What is mental health?
Mental health includes our emotional, psychological, and social well-being. It affects how we think, feel, and act. It also helps determine how we handle stress, re- late to others, and make healthy choices. Mental health is important at every stage of life, from childhood and adolescence through adulthood. Although the terms are often used interchangeably, poor mental health and mental illness are not the same things. A person can experience poor mental health and not be diagnosed with a mental illness. A person diagnosed with a mental illness can also experience periods of physical, mental, and social well-being.
Why is mental health important for overall health?
Mental and physical health are equally important components of overall health. Mental illness, especially depression, increases the risk for many types of physical health problems, particularly long-lasting conditions like, type 2 diabetes, heart disease and stroke. Similarly, the presence of chronic physical conditions can increase the risk for mental illness.
Can your mental health change over time?
Yes, it’s important to remember that a person’s mental health can change over time, depending on many factors. When the demands placed on a person exceed their resources and coping abilities, their mental health could be impacted. For example, if someone is working long hours, caring for an ill relative or experiencing economic hardship they may experience poor mental health.
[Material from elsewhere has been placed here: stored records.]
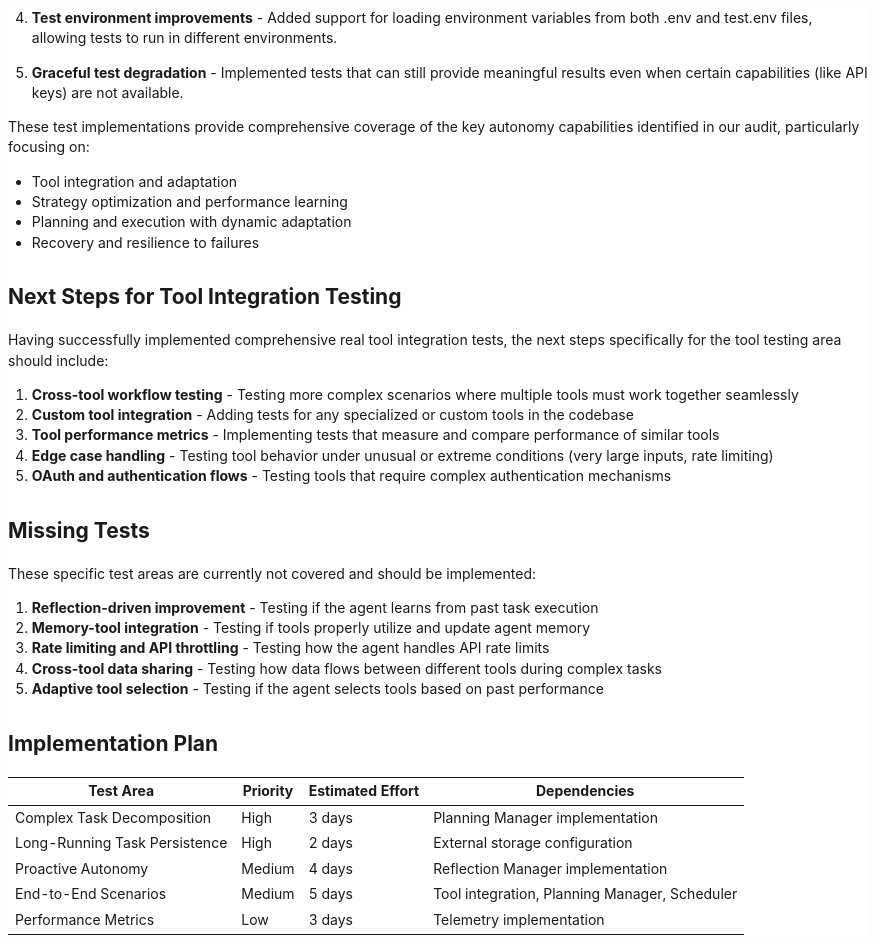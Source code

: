 4. **Test environment improvements** - Added support for loading environment variables from both .env and test.env files, allowing tests to run in different environments.

5. **Graceful test degradation** - Implemented tests that can still provide meaningful results even when certain capabilities (like API keys) are not available.

These test implementations provide comprehensive coverage of the key autonomy capabilities identified in our audit, particularly focusing on:

- Tool integration and adaptation
- Strategy optimization and performance learning
- Planning and execution with dynamic adaptation
- Recovery and resilience to failures

## Next Steps for Tool Integration Testing

Having successfully implemented comprehensive real tool integration tests, the next steps specifically for the tool testing area should include:

1. **Cross-tool workflow testing** - Testing more complex scenarios where multiple tools must work together seamlessly
2. **Custom tool integration** - Adding tests for any specialized or custom tools in the codebase
3. **Tool performance metrics** - Implementing tests that measure and compare performance of similar tools
4. **Edge case handling** - Testing tool behavior under unusual or extreme conditions (very large inputs, rate limiting)
5. **OAuth and authentication flows** - Testing tools that require complex authentication mechanisms

## Missing Tests

These specific test areas are currently not covered and should be implemented:

1. **Reflection-driven improvement** - Testing if the agent learns from past task execution
2. **Memory-tool integration** - Testing if tools properly utilize and update agent memory
3. **Rate limiting and API throttling** - Testing how the agent handles API rate limits
4. **Cross-tool data sharing** - Testing how data flows between different tools during complex tasks
5. **Adaptive tool selection** - Testing if the agent selects tools based on past performance

## Implementation Plan

| Test Area | Priority | Estimated Effort | Dependencies |
|-----------|----------|-------------------|--------------|
| Complex Task Decomposition | High | 3 days | Planning Manager implementation |
| Long-Running Task Persistence | High | 2 days | External storage configuration |
| Proactive Autonomy | Medium | 4 days | Reflection Manager implementation |
| End-to-End Scenarios | Medium | 5 days | Tool integration, Planning Manager, Scheduler |
| Performance Metrics | Low | 3 days | Telemetry implementation |
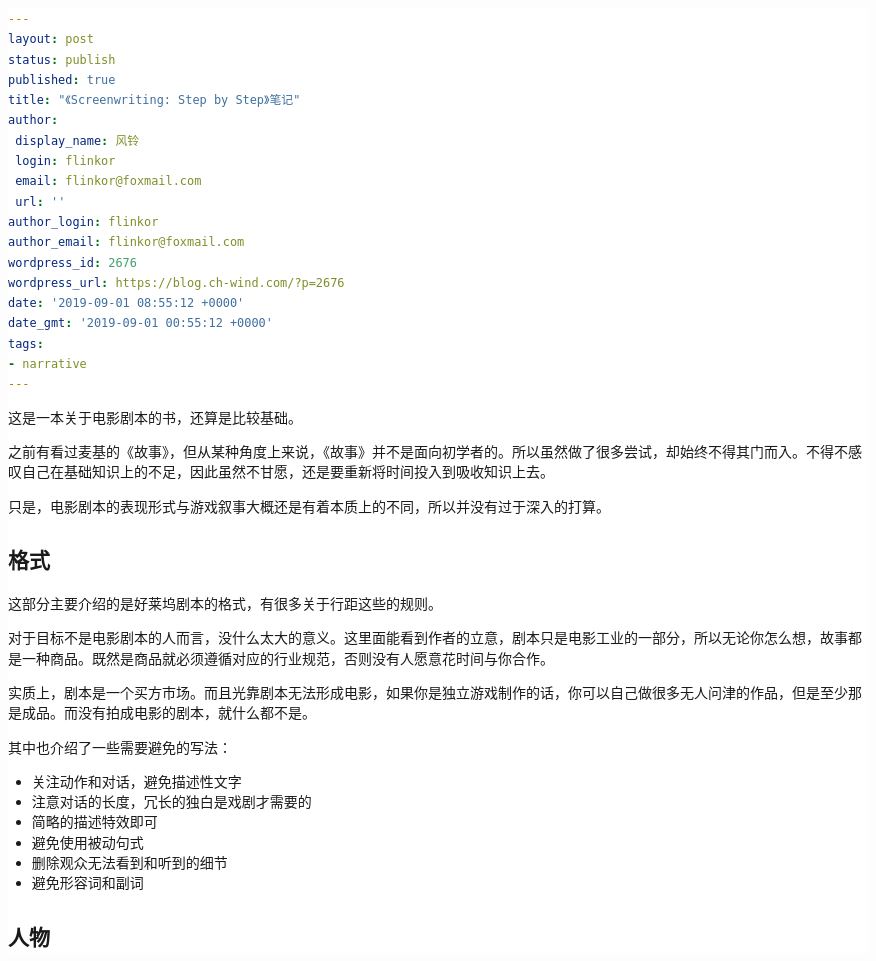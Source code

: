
 ```yaml
---
layout: post
status: publish
published: true
title: "《Screenwriting: Step by Step》笔记"
author:
 display_name: 风铃
 login: flinkor
 email: flinkor@foxmail.com
 url: ''
author_login: flinkor
author_email: flinkor@foxmail.com
wordpress_id: 2676
wordpress_url: https://blog.ch-wind.com/?p=2676
date: '2019-09-01 08:55:12 +0000'
date_gmt: '2019-09-01 00:55:12 +0000'
tags:
- narrative
---
```

这是一本关于电影剧本的书，还算是比较基础。


之前有看过麦基的《故事》，但从某种角度上来说，《故事》并不是面向初学者的。所以虽然做了很多尝试，却始终不得其门而入。不得不感叹自己在基础知识上的不足，因此虽然不甘愿，还是要重新将时间投入到吸收知识上去。


只是，电影剧本的表现形式与游戏叙事大概还是有着本质上的不同，所以并没有过于深入的打算。


## 格式


这部分主要介绍的是好莱坞剧本的格式，有很多关于行距这些的规则。


对于目标不是电影剧本的人而言，没什么太大的意义。这里面能看到作者的立意，剧本只是电影工业的一部分，所以无论你怎么想，故事都是一种商品。既然是商品就必须遵循对应的行业规范，否则没有人愿意花时间与你合作。


实质上，剧本是一个买方市场。而且光靠剧本无法形成电影，如果你是独立游戏制作的话，你可以自己做很多无人问津的作品，但是至少那是成品。而没有拍成电影的剧本，就什么都不是。


其中也介绍了一些需要避免的写法：


* 关注动作和对话，避免描述性文字
* 注意对话的长度，冗长的独白是戏剧才需要的
* 简略的描述特效即可
* 避免使用被动句式
* 删除观众无法看到和听到的细节
* 避免形容词和副词


## 人物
What causes mental illness?
There is no single cause for mental illness. A number of factors can contribute to risk for mental illness, such as
• Early adverse life experiences, such as trauma or a history of abuse (for ex- ample, child abuse, sexual assault, witnessing violence, etc.).
• Experiences related to other ongoing (chronic) medical condition, such as cancer or diabetes.
• Biological factors, such as genes or chemical imbalances in the brain.
Get treatment. Even though you may be reluctant to admit you need treatment, treatment can provide relief by identifying what's wrong and reducing symptoms that interfere with your work and personal life.
Don't let stigma create self-doubt and shame. Stigma doesn't just come from others. You may mistakenly believe that your condition is a sign of personal weakness or that you should be able to control it without help. Seeking counseling, educating yourself about your condition and connecting with others who have mental illness can help you gain self-esteem and overcome destructive self-judgment.
Don't isolate yourself. If you have a mental illness, you may be reluctant to tell anyone about it. Your family, friends, clergy or members of your community can offer you support if they know about your needs. Reach out to people you trust for the compassion, support and understanding you need.
Don't equate yourself with your illness. You are not an illness. So instead of saying "I'm bipolar," say "I have bipolar disorder." Instead of calling yourself "a schizophrenic," say "I have schizophrenia."
Join a support group. Some local and national groups, such as the National Alliance on Mental Illness (NAMI), offer local programs and programs on the internet. There are also many state and federal agencies/programs that offer support for people with mental illness. Look on USA.gov. for more.
Speak out against mental illness stigma. Consider expressing your opinions at events, in letters to the editor or on the internet. It can help instill courage in others facing similar challenges and educate the public about mental illness.